19-04-01-02-05-03 Le crédit d’impôt prévu à l’article 199 sexdecies du code général des impôts (CGI) permet à tout contribuable de réduire, à hauteur de 50 % des sommes versées en rémunération des services à la personne mentionnés à l'article D. 7231-1 du code du travail, dans la limite des plafonds fixés, les frais qu’il expose lorsqu’il recourt à de telles prestations.

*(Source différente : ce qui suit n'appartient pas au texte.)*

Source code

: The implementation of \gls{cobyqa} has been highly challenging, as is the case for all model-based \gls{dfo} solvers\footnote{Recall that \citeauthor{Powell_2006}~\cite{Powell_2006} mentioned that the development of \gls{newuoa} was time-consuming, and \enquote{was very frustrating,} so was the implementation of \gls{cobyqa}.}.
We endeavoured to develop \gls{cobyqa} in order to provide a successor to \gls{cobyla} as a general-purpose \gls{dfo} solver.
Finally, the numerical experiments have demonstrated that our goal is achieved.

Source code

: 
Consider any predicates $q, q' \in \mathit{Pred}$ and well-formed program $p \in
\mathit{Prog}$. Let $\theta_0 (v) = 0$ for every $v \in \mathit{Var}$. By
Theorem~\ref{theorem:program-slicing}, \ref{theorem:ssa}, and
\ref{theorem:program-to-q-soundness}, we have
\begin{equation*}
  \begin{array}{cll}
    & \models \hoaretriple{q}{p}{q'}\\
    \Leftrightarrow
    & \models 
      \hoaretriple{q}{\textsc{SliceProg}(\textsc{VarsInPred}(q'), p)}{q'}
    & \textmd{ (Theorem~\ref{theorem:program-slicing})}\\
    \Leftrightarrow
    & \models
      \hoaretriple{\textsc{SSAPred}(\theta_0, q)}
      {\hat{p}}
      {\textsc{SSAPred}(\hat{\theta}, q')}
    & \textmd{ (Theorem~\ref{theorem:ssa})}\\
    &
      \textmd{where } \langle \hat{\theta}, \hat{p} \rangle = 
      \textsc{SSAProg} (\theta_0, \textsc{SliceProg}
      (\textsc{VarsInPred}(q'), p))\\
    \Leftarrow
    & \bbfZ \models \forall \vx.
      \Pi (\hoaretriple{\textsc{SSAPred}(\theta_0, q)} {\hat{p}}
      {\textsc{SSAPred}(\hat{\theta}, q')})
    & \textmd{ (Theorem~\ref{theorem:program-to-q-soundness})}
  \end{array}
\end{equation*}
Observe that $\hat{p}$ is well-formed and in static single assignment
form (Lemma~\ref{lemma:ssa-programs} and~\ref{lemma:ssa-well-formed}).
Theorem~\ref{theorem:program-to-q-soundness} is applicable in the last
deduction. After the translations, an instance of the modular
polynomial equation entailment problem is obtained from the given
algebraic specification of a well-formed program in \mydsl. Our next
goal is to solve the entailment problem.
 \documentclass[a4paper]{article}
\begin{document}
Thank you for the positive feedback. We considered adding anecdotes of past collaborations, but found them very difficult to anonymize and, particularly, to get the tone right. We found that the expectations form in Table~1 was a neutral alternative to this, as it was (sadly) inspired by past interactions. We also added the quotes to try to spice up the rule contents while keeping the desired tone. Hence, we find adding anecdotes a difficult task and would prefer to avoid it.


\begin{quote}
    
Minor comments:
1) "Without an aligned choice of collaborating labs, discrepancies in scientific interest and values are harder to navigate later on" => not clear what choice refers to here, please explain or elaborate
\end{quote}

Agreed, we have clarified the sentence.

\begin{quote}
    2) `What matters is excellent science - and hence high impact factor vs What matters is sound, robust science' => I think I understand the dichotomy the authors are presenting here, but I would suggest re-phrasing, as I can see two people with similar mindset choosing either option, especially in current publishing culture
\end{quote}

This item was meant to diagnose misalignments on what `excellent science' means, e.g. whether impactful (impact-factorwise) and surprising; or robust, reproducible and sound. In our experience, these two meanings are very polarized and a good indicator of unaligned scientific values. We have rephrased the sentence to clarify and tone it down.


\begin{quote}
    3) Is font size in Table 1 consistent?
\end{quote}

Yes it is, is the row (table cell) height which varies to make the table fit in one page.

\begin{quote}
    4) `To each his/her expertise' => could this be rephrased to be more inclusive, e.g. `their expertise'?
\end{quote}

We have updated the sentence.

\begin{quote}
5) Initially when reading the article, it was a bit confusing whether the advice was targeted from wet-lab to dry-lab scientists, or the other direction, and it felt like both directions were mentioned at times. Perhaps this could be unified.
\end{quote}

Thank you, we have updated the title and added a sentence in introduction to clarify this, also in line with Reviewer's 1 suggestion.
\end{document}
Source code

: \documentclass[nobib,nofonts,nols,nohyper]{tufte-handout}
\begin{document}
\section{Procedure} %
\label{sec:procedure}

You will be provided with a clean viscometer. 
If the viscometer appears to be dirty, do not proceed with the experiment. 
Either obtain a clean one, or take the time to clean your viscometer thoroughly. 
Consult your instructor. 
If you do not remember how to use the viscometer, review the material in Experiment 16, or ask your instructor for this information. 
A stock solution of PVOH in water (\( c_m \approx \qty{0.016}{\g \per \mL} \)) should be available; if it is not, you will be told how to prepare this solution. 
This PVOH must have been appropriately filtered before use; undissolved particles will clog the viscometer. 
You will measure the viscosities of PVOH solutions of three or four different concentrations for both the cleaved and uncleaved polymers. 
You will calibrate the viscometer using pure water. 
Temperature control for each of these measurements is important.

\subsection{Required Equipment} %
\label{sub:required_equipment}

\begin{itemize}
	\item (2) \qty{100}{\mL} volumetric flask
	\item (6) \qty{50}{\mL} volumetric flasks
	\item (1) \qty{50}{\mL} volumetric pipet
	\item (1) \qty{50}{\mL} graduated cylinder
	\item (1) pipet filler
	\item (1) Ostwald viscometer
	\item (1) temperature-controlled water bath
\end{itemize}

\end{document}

Le 3 de cet article 199 sexdecies précise que l’assiette des dépenses qui ouvrent droit à cet avantage fiscal ne comprend que les dépenses effectivement supportées par le contribuable, ce qui en exclut les dépenses faisant l’objet d’une indemnisation par l’auteur d’un dommage corporel au titre du besoin d’assistance par tierce personne qui y est lié. ...Il s’ensuit qu’il appartient au juge, lorsqu’il arrête le montant dû en réparation des frais d’assistance à tierce personne qui seront exposés postérieurement à sa décision, d’allouer une indemnité permettant de prendre en charge le besoin d’assistance de la victime, sans qu’il y ait lieu d’opérer de déduction au titre du crédit d’impôt, que celle-ci ait recours à une assistance salariée ou à un membre de sa famille ou un proche. ...La réparation intégrale ainsi accordée fera obstacle à ce que le contribuable puisse bénéficier du crédit d’impôt au titre des prestations de service assurées par un salarié ou une association, une entreprise ou un organisme déclaré et dont cette indemnité aura permis la prise en charge.



CONSEIL D'ETAT

Statuant au contentieux

N° 460620

Séance du 11 juillet 2022

Lecture du 30 septembre 2022

REPUBLIQUE FRANÇAISE

AU NOM DU PEUPLE FRANÇAIS

Le Conseil d'Etat statuant au contentieux

(Section du contentieux, 5ème et 6ème chambres réunies)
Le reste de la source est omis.